Prompt
Run through the records and, wherever a line holds the word "Desta", return that line.

--- Excerpted records ---

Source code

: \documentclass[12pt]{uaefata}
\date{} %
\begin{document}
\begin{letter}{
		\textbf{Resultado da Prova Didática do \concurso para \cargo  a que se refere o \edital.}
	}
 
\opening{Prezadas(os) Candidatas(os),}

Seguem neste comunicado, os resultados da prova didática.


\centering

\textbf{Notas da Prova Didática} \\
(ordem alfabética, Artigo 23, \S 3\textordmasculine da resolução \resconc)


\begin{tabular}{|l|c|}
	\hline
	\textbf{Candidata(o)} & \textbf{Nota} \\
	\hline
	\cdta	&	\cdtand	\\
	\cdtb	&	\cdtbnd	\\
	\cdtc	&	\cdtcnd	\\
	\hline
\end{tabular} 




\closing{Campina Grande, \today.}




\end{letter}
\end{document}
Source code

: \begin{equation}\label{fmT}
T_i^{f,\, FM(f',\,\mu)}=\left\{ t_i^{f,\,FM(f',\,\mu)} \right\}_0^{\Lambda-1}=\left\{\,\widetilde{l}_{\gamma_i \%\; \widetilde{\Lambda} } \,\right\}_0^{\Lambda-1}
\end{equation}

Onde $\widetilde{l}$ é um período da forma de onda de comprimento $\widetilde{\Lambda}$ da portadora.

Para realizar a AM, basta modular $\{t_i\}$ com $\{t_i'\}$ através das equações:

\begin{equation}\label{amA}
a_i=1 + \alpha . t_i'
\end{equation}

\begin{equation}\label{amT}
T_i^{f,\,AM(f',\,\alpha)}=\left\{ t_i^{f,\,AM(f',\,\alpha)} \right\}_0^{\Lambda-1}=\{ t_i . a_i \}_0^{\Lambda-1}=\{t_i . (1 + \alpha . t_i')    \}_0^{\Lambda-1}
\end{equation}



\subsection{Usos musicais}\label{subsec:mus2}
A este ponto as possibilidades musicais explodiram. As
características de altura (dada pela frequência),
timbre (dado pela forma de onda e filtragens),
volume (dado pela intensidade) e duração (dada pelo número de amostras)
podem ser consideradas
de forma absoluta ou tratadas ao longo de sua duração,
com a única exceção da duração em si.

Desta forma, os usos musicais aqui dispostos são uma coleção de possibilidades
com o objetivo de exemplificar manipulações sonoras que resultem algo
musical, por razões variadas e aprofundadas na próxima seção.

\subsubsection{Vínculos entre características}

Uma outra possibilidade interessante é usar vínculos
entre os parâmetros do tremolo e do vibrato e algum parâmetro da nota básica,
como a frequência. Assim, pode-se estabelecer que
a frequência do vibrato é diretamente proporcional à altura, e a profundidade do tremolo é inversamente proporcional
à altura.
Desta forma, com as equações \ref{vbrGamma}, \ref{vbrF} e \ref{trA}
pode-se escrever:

---

Exercise result
Desta forma, os usos musicais aqui dispostos são uma coleção de possibilidades
Desta forma, com as equações \ref{vbrGamma}, \ref{vbrF} e \ref{trA}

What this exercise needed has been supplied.